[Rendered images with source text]
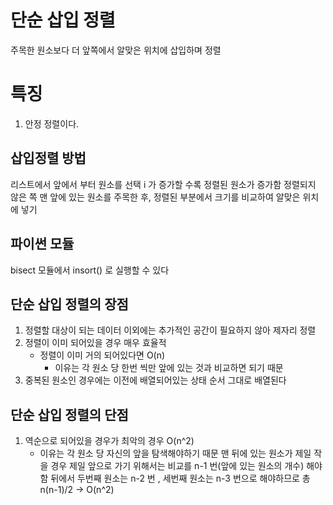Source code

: # 단순 삽입 정렬

주목한 원소보다 더 앞쪽에서 알맞은 위치에 삽입하며 정렬
# 특징

1. 안정 정렬이다.

## 삽입정렬 방법

리스트에서 앞에서 부터 원소를 선택
i 가 증가할 수록 정렬된 원소가 증가함
정렬되지 않은 쪽 맨 앞에 있는 원소를 주목한 후,
정렬된 부분에서 크기를 비교하여 알맞은 위치에 넣기

## 파이썬 모듈
bisect 모듈에서 insort() 로 실행할 수 있다






## 단순 삽입 정렬의 장점

1. 정렬할 대상이 되는 데이터 이외에는 추가적인 공간이 필요하지 않아 제자리 정렬
2. 정렬이 이미 되어있을 경우 매우 효율적 
    - 정렬이 이미 거의 되어있다면 O(n) 
        - 이유는 각 원소 당 한번 씩만 앞에 있는 것과 비교하면 되기 때문
3. 중복된 원소인 경우에는 이전에 배열되어있는 상태 순서 그대로 배열된다

## 단순 삽입 정렬의 단점
1. 역순으로 되어있을 경우가 최악의 경우 O(n^2)
    - 이유는 각 원소 당 자신의 앞을 탐색해야하기 때문
        맨 뒤에 있는 원소가 제일 작을 경우 제일 앞으로 가기 위해서는 비교를 n-1 번(앞에 있는 원소의 개수) 해야함
        뒤에서 두번째 원소는 n-2 번 , 세번째 원소는 n-3 번으로 해야하므로 총 n(n-1)/2  -> O(n^2)


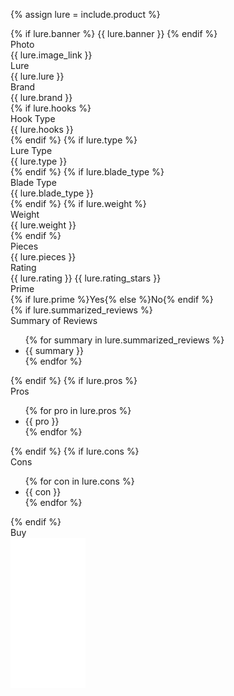 {% assign lure = include.product %}
<div class="comparison-table">
  {% if lure.banner %}
  <span class="banner {{ lure.banner_class }}">{{ lure.banner }}</span>
  {% endif %}
  <div class="row">
    <div class="head">Photo</div>
    <div class="data">{{ lure.image_link }}</div>
  </div>
  <div class="row">
    <div class="head">Lure</div>
    <div class="data">{{ lure.lure }}</div>
  </div>
  <div class="row">
    <div class="head">Brand</div>
    <div class="data">{{ lure.brand }}</div>
  </div>
  {% if lure.hooks %}
  <div class="row">
    <div class="head">Hook Type</div>
    <div class="data">{{ lure.hooks }}</div>
  </div>
  {% endif %}
  {% if lure.type %}
  <div class="row">
    <div class="head">Lure Type</div>
    <div class="data">{{ lure.type }}</div>
  </div>
  {% endif %}
  {% if lure.blade_type %}
  <div class="row">
    <div class="head">Blade Type</div>
    <div class="data">{{ lure.blade_type }}</div>
  </div>
  {% endif %}
  {% if lure.weight %}
  <div class="row">
    <div class="head">Weight</div>
    <div class="data">{{ lure.weight }}</div>
  </div>
  {% endif %}
  <div class="row">
    <div class="head">Pieces</div>
    <div class="data">{{ lure.pieces }}</div>
  </div>
  <div class="row">
    <div class="head">Rating</div>
    <div class="data">{{ lure.rating }} {{ lure.rating_stars }}</div>
  </div>
  <div class="row">
    <div class="head">Prime</div>
    <div class="data">{% if lure.prime %}Yes{% else %}No{% endif %}</div>
  </div>
  {% if lure.summarized_reviews %}
  <div class="row">
    <div class="head">Summary of Reviews</div>
    <div class="data">
      <ul>
        {% for summary in lure.summarized_reviews %}
        <li>{{ summary }}</li>
        {% endfor %}
      </ul>
    </div>
  </div>
  {% endif %}
  {% if lure.pros %}
  <div class="row">
    <div class="head">Pros</div>
    <div class="data">
      <ul>
        {% for pro in lure.pros %}
        <li>{{ pro }}</li>
        {% endfor %}
      </ul>
    </div>
  </div>
  {% endif %}
  {% if lure.cons %}
  <div class="row">
    <div class="head">Cons</div>
    <div class="data">
      <ul>
        {% for con in lure.cons %}
        <li>{{ con }}</li>
        {% endfor %}
      </ul>
    </div>
  </div>
  {% endif %}
  <div class="row">
    <div class="head">Buy</div>
    <div class="data"><iframe sandbox="allow-popups allow-scripts allow-modals allow-forms allow-same-origin" style="width:120px;height:240px;" marginwidth="0" marginheight="0" scrolling="no" frameborder="0" src="{{ lure.iframe_link }}"></iframe></div>
  </div>
</div>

Problem description: A word-for-word copy of the lines above from the one with "1. 안정 정렬이다." through the one with "- 이유는 각 원소 당 자신의 앞을 탐색해야하기 때문", inclusive, is the only output wanted.

Solution:
1. 안정 정렬이다.

## 삽입정렬 방법

리스트에서 앞에서 부터 원소를 선택
i 가 증가할 수록 정렬된 원소가 증가함
정렬되지 않은 쪽 맨 앞에 있는 원소를 주목한 후,
정렬된 부분에서 크기를 비교하여 알맞은 위치에 넣기

## 파이썬 모듈
bisect 모듈에서 insort() 로 실행할 수 있다






## 단순 삽입 정렬의 장점

1. 정렬할 대상이 되는 데이터 이외에는 추가적인 공간이 필요하지 않아 제자리 정렬
2. 정렬이 이미 되어있을 경우 매우 효율적 
    - 정렬이 이미 거의 되어있다면 O(n) 
        - 이유는 각 원소 당 한번 씩만 앞에 있는 것과 비교하면 되기 때문
3. 중복된 원소인 경우에는 이전에 배열되어있는 상태 순서 그대로 배열된다

## 단순 삽입 정렬의 단점
1. 역순으로 되어있을 경우가 최악의 경우 O(n^2)
    - 이유는 각 원소 당 자신의 앞을 탐색해야하기 때문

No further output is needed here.